Real-Time Detection Method for Welding Points Inside Large Pressure Vessels
SONG Limei1, ZHANG Qile1, WANG Shuopeng1, CHEN Enze1, YANG Yangang2, ZHU Xinjun1
1. Tianjin Key Laboratory of Intelligent Control of Electrical Equipment, Tiangong University, Tianjin 300387, China;
2. Tianjin University of Technology and Education, Tianjin 300222, China
In order to solve the problems of unintelligent detection of weld points, low detection accuracy and poor detection robustness of the robot system in the automated welding process of the internal anti-surge plate of aluminum alloy tanks of large pressure vessels, a multi-feature fusion 3D weld point real-time detection method for structural light visionguided robots is designed.

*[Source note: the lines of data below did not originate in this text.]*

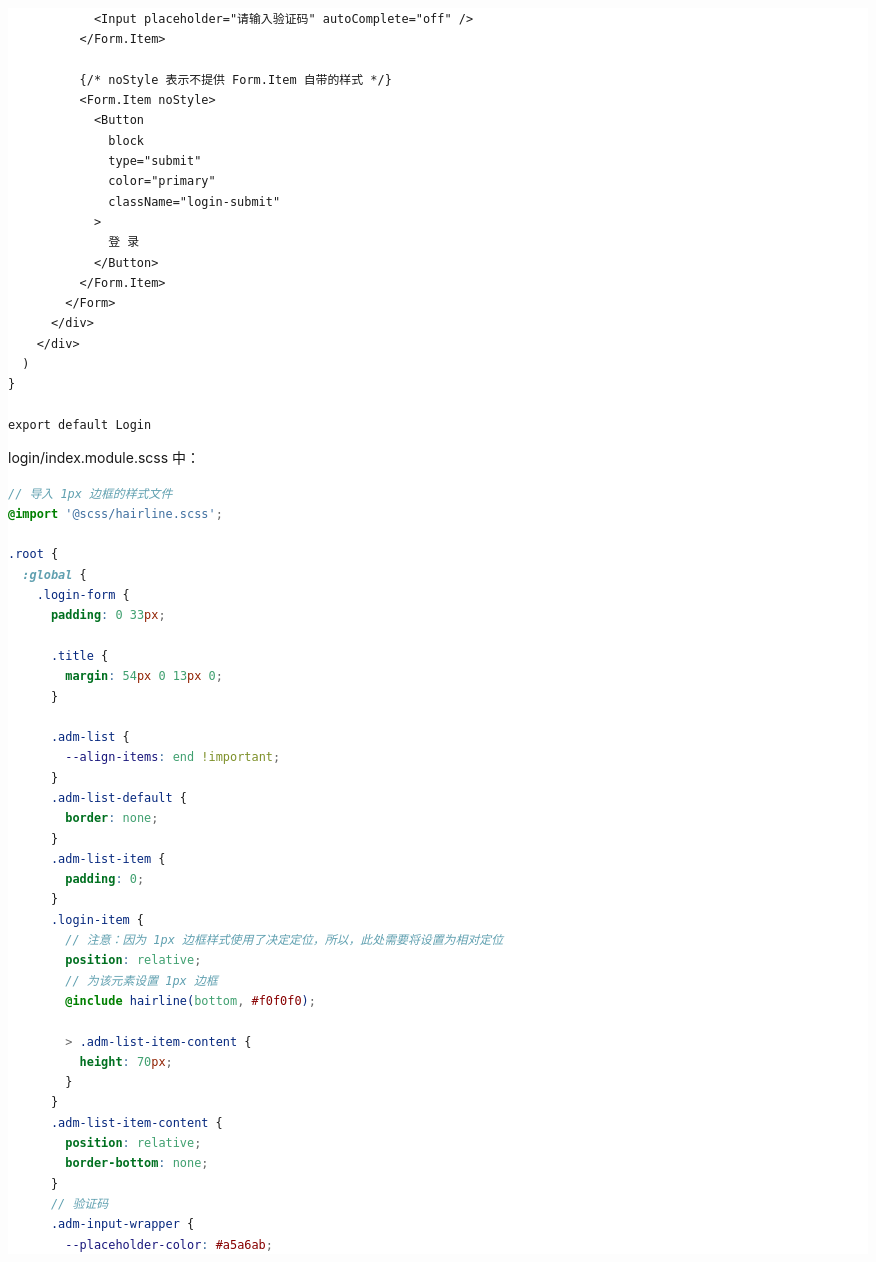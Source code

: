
 ```tsx
            <Input placeholder="请输入验证码" autoComplete="off" />
          </Form.Item>

          {/* noStyle 表示不提供 Form.Item 自带的样式 */}
          <Form.Item noStyle>
            <Button
              block
              type="submit"
              color="primary"
              className="login-submit"
            >
              登 录
            </Button>
          </Form.Item>
        </Form>
      </div>
    </div>
  )
}

export default Login
```

login/index.module.scss 中：

```scss
// 导入 1px 边框的样式文件
@import '@scss/hairline.scss';

.root {
  :global {
    .login-form {
      padding: 0 33px;

      .title {
        margin: 54px 0 13px 0;
      }

      .adm-list {
        --align-items: end !important;
      }
      .adm-list-default {
        border: none;
      }
      .adm-list-item {
        padding: 0;
      }
      .login-item {
        // 注意：因为 1px 边框样式使用了决定定位，所以，此处需要将设置为相对定位
        position: relative;
        // 为该元素设置 1px 边框
        @include hairline(bottom, #f0f0f0);

        > .adm-list-item-content {
          height: 70px;
        }
      }
      .adm-list-item-content {
        position: relative;
        border-bottom: none;
      }
      // 验证码
      .adm-input-wrapper {
        --placeholder-color: #a5a6ab;
```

First, the visual features are extracted from the workpiece to derive multiple regions of interest, then the multiple features are fused to obtain the 2D key points, and finally the 3D pre-weld points are determined by fast and unconstrained system calibration. Industrial field experiments show that the maximum error of 3D welding point extraction in camera coordinate system is 0.196 mm, the average error is 0.099 mm, and the average detection time is 0.09 s. The welding point detection is accurate, fast and intelligent, which can meet the industrial robot welding path planning and automatic welding tasks.